Inaugurata una targa sul murale in via Carducci realizzato dalle magliette gialle

Realizzato sulle pareti esterne della palestra del liceo classico da 14 volontarie e volontari del progetto promosso dall’assessorato al Decentramento in compartecipazione con Citt@attiva

E’ stata apposta e inaugurata in via Carducci una targa esplicativa dei contenuti del murale realizzato sulle pareti esterne della palestra del liceo classico da 14 volontarie e volontari delle magliette gialle di Lavori in Comune, il progetto promosso dall’assessorato al Decentramento in compartecipazione con Citt@attiva. Alla breve inaugurazione sono intervenuti l'assessore al Decentramento Gianandrea Baroncini, la rappresentante di Citt@attiva Eleonora Ricci e l’operatore culturale Pietro Baccarini. Si è trattato di un laboratorio durato tre settimane  che ha riguardato la prosecuzione e il  completamento di un progetto iniziato lo scorso anno; le volontarie e i volontari hanno profuso impegno e competenza artistica per la realizzazione di un murale che valorizzasse con immagini e colori un'area di grande passaggio del centro cittadino, con la presenza di due scuole secondarie. Sulle pareti del murale sono state trascritte parole, in colore bianco, in varie lingue straniere, dal significato non facilmente comprensibile di primo acchito.

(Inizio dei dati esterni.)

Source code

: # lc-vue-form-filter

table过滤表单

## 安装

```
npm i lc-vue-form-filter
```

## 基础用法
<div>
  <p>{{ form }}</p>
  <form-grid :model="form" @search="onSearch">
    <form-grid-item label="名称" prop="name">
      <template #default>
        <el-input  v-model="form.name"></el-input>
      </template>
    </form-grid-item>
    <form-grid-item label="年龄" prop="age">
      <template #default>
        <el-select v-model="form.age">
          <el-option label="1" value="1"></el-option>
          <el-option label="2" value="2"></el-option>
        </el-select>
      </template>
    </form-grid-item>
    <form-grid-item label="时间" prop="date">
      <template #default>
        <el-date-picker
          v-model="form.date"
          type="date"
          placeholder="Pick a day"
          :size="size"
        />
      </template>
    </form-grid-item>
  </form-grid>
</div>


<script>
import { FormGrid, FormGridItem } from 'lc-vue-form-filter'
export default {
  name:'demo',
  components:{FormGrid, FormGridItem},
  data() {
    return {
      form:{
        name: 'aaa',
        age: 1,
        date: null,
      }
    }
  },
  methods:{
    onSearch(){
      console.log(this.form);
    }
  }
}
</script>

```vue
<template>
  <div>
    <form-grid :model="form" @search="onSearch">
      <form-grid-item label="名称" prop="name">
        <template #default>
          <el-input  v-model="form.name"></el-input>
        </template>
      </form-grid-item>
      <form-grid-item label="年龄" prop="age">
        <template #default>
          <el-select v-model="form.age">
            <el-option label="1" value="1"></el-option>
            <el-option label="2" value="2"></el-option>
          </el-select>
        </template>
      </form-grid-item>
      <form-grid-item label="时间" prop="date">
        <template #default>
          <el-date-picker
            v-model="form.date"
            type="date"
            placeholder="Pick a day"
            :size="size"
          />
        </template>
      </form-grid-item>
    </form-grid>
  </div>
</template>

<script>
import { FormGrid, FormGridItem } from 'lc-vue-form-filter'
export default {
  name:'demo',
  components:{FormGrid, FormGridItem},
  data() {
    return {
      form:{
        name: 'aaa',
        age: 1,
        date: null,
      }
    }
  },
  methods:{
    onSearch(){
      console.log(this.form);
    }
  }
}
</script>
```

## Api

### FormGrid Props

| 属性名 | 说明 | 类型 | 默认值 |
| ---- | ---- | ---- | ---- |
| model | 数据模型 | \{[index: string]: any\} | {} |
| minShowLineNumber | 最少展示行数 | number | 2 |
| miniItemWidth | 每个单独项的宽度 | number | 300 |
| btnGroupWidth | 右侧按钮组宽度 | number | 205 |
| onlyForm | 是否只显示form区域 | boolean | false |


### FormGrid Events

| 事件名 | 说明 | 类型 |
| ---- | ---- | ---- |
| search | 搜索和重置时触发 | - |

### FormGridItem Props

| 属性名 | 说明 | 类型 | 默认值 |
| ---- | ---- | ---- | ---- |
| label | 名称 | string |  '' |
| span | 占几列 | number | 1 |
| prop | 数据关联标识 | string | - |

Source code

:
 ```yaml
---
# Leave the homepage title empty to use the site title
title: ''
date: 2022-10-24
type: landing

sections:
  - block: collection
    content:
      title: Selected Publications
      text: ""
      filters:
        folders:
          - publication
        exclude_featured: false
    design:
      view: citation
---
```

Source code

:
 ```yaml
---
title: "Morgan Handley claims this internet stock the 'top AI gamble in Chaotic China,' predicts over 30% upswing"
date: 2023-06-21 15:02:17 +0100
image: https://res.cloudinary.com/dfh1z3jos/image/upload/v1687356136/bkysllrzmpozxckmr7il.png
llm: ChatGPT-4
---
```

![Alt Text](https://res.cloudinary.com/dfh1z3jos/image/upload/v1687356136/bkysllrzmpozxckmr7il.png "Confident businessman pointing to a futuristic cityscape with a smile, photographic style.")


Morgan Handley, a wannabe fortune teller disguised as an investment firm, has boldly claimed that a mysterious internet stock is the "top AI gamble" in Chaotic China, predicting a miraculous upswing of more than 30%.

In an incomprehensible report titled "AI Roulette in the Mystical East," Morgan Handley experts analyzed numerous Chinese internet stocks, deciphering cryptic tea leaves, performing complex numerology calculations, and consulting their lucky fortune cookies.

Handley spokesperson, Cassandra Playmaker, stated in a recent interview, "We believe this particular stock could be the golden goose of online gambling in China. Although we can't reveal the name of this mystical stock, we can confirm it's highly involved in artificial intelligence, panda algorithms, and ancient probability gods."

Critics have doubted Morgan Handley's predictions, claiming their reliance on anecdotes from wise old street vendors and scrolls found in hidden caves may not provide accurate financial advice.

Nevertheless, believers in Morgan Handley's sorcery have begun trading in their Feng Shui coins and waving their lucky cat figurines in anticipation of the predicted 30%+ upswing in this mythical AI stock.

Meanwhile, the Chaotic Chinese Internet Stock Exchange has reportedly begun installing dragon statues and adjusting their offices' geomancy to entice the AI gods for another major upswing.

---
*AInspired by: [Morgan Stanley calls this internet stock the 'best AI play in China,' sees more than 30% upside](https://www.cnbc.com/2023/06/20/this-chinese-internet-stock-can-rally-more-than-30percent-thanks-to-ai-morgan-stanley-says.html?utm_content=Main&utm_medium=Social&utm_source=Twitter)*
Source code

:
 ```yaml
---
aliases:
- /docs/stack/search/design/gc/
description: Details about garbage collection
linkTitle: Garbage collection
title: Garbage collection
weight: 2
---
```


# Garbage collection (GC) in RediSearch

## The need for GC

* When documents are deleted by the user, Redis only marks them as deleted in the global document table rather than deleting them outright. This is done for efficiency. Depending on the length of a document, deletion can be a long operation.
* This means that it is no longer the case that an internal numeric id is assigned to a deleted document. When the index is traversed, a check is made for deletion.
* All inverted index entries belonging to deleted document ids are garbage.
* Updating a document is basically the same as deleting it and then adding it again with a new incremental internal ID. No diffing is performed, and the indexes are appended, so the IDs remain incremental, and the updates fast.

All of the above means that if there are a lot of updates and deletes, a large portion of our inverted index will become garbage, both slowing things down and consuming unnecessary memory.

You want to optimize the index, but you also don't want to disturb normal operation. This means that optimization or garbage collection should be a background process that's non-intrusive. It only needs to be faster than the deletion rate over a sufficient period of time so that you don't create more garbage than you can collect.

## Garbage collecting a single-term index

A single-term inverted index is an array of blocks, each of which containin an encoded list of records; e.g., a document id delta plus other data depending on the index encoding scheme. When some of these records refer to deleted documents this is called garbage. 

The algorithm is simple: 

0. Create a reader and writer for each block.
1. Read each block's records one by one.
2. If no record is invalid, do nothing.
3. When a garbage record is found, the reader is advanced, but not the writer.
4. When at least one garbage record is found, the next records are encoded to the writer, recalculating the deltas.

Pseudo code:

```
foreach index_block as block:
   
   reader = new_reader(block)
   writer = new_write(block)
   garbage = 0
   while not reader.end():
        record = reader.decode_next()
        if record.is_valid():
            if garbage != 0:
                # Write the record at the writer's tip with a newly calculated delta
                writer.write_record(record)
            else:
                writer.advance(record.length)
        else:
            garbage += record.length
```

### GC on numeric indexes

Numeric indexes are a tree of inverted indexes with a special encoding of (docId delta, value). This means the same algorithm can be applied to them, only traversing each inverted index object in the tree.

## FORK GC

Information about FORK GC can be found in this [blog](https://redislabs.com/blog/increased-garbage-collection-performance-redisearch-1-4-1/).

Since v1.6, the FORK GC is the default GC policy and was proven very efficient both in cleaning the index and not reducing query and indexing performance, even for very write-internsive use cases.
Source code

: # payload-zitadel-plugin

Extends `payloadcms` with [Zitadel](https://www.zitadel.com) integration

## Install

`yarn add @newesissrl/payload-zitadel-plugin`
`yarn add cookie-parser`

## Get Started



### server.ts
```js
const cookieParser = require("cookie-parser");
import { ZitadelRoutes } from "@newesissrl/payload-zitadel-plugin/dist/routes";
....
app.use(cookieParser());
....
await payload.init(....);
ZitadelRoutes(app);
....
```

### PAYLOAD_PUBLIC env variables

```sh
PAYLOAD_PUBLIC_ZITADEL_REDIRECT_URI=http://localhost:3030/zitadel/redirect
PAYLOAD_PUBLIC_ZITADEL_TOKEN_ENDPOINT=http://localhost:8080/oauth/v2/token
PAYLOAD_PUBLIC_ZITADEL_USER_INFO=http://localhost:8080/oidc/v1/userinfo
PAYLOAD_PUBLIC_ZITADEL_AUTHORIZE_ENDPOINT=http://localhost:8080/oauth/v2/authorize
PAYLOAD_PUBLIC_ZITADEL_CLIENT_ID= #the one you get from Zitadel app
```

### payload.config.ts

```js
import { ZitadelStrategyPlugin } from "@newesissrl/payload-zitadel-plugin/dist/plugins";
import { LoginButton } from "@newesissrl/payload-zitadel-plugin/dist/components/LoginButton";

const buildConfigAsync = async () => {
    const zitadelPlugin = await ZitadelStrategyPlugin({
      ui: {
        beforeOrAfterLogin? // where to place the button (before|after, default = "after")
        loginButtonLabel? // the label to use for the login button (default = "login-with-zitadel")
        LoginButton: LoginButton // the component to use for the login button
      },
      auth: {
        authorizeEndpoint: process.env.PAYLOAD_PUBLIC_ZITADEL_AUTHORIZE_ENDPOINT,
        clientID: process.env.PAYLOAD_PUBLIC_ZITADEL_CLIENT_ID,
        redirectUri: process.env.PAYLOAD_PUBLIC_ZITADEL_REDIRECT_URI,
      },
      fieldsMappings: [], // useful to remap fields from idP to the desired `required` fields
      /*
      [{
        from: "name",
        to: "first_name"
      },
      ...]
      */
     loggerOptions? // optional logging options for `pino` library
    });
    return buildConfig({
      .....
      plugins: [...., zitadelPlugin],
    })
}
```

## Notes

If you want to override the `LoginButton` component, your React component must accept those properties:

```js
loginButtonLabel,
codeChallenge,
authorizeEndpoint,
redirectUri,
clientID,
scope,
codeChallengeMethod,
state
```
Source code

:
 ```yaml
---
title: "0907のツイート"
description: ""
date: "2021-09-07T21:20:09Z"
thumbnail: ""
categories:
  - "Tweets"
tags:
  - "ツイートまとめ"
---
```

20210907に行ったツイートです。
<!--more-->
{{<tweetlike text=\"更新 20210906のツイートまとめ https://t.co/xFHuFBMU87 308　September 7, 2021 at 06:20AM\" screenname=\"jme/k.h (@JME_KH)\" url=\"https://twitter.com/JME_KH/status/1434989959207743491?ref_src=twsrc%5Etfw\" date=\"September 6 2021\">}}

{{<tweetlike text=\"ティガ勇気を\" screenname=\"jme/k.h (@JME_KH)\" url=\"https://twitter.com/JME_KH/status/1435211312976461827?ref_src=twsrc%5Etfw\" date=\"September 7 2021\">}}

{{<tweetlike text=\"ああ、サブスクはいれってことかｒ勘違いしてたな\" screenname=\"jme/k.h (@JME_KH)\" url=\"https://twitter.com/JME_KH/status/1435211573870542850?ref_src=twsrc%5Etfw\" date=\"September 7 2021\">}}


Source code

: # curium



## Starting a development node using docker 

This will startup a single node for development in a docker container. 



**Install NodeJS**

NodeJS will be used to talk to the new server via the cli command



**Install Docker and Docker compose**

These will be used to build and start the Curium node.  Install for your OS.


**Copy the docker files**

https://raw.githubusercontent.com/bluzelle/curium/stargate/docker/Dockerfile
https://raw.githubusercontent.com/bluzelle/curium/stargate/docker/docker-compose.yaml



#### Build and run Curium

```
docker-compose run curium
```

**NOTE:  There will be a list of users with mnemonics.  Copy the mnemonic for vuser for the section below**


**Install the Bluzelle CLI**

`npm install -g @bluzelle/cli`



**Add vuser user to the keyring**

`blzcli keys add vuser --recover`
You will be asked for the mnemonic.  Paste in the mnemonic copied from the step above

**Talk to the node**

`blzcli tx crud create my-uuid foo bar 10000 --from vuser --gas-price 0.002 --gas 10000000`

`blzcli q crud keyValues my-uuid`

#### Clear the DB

Diversi cittadini, durante i lavori, sono rimasti incuriositi e hanno chiesto spiegazioni sul significato dell'opera.

Proprio per illustrare appieno il significato delle parole sui muri, Mirko Dadich, artista e tutor che ha coadiuvato i tre gruppi di magliette gialle, in accordo con i ragazzi stessi (a cui si deve la scelta delle parole, una per ciascun partecipante), Giulia B, Sofia, Erjon, Giulia G., Matteo, Nicolas, Nell, Alice, Alessia, Sara, Giulia B., Nicolò, Alessandro, Lucrezia, hanno ritenuto di predisporre una targa con la legenda esplicativa e le traduzioni di tutte le parole scritte sul murale. I loro significati sono di grande impatto emotivo; si tratta di parole straniere, in varie lingue del mondo, intraducibili, in italiano con un unico vocabolo, ma che necessitano di locuzioni più lunghe e spesso rimandano a stati d'animo o ad emozioni profonde. Nella consapevolezza della particolarità del momento e al fine di evitare assembramenti, le ragazze e i ragazzi, autori e anche ideatori del murales, non hanno partecipato alla piccola cerimonia. A loro va il riconoscente pensiero per l'impegno che, come in tante altre circostanze durante l'estate, ha caratterizzato il lavoro delle magliette gialle 2020.